#### [Data supplied]
◆ ◆ ◆ ◆ ◆ ◆ ◆

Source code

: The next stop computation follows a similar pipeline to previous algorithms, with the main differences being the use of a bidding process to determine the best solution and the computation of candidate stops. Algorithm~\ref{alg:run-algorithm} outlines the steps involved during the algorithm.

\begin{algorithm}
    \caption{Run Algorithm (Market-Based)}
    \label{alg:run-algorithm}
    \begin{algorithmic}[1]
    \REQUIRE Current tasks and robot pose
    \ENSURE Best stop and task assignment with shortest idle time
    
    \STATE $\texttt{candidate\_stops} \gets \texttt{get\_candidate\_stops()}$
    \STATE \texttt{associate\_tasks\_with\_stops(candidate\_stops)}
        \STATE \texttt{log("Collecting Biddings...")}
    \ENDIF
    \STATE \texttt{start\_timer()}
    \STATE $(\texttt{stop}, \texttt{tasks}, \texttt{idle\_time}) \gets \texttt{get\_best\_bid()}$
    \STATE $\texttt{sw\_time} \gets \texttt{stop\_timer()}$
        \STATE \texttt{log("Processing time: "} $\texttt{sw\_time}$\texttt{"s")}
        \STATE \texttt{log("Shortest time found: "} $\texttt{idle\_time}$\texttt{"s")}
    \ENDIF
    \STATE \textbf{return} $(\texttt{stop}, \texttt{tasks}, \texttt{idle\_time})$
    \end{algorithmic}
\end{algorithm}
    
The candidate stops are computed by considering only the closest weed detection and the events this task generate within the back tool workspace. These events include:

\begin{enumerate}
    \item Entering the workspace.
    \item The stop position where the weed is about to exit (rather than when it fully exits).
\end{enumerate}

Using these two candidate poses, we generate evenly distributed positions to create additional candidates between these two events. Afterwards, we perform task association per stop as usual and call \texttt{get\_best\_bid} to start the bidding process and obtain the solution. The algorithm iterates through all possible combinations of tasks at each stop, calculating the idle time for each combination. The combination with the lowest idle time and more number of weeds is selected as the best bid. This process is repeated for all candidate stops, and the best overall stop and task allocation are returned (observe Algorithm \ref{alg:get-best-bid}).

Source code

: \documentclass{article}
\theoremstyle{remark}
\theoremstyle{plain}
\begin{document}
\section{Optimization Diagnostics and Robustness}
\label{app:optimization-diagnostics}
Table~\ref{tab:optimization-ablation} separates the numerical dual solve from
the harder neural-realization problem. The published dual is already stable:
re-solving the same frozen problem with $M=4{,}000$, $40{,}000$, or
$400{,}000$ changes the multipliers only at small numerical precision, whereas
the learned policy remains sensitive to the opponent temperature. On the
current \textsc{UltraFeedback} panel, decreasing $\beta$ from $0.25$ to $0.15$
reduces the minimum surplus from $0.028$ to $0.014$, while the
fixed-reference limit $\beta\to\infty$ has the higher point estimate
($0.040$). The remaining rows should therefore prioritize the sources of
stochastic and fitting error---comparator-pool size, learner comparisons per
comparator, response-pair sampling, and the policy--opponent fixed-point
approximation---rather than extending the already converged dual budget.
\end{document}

◆ ◆ ◆ ◆ ◆ ◆ ◆

#### [Exercise description]
Would you show every line in the data above that contains the string "begin"?

#### [Answer to the problem]
\begin{algorithm}
    \begin{algorithmic}[1]
\begin{enumerate}
\begin{document}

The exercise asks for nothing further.